**Work required:** The lines to copy run from the one containing "- **Responsive Design**" to the end of the records below; repeat them exactly and include nothing else.

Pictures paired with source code
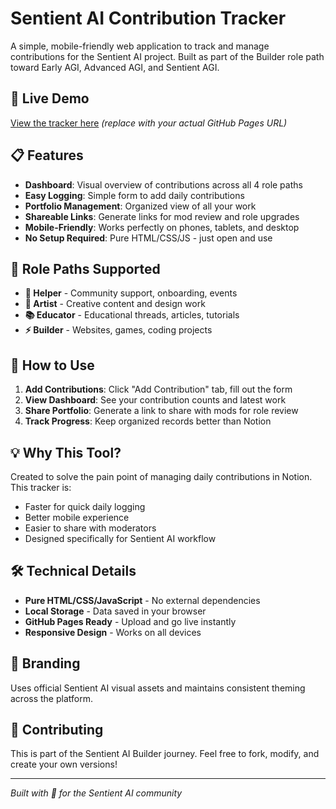 # Sentient AI Contribution Tracker

A simple, mobile-friendly web application to track and manage contributions for the Sentient AI project. Built as part of the Builder role path toward Early AGI, Advanced AGI, and Sentient AGI.

## 🚀 Live Demo
[View the tracker here](https://yourusername.github.io/sentient-ai-tracker) *(replace with your actual GitHub Pages URL)*

## 📋 Features

- **Dashboard**: Visual overview of contributions across all 4 role paths
- **Easy Logging**: Simple form to add daily contributions
- **Portfolio Management**: Organized view of all your work
- **Shareable Links**: Generate links for mod review and role upgrades
- **Mobile-Friendly**: Works perfectly on phones, tablets, and desktop
- **No Setup Required**: Pure HTML/CSS/JS - just open and use

## 🎯 Role Paths Supported

- **🤝 Helper** - Community support, onboarding, events
- **🎨 Artist** - Creative content and design work  
- **📚 Educator** - Educational threads, articles, tutorials
- **⚡ Builder** - Websites, games, coding projects

## 🔧 How to Use

1. **Add Contributions**: Click "Add Contribution" tab, fill out the form
2. **View Dashboard**: See your contribution counts and latest work
3. **Share Portfolio**: Generate a link to share with mods for role review
4. **Track Progress**: Keep organized records better than Notion

## 💡 Why This Tool?

Created to solve the pain point of managing daily contributions in Notion. This tracker is:
- Faster for quick daily logging
- Better mobile experience
- Easier to share with moderators
- Designed specifically for Sentient AI workflow

## 🛠️ Technical Details

- **Pure HTML/CSS/JavaScript** - No external dependencies
- **Local Storage** - Data saved in your browser
- **GitHub Pages Ready** - Upload and go live instantly
- **Responsive Design** - Works on all devices

## 🎨 Branding

Uses official Sentient AI visual assets and maintains consistent theming across the platform.

## 📝 Contributing

This is part of the Sentient AI Builder journey. Feel free to fork, modify, and create your own versions!

---

*Built with 💜 for the Sentient AI community*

**Task response:**
- **Responsive Design** - Works on all devices

## 🎨 Branding

Uses official Sentient AI visual assets and maintains consistent theming across the platform.

## 📝 Contributing

This is part of the Sentient AI Builder journey. Feel free to fork, modify, and create your own versions!

---

*Built with 💜 for the Sentient AI community*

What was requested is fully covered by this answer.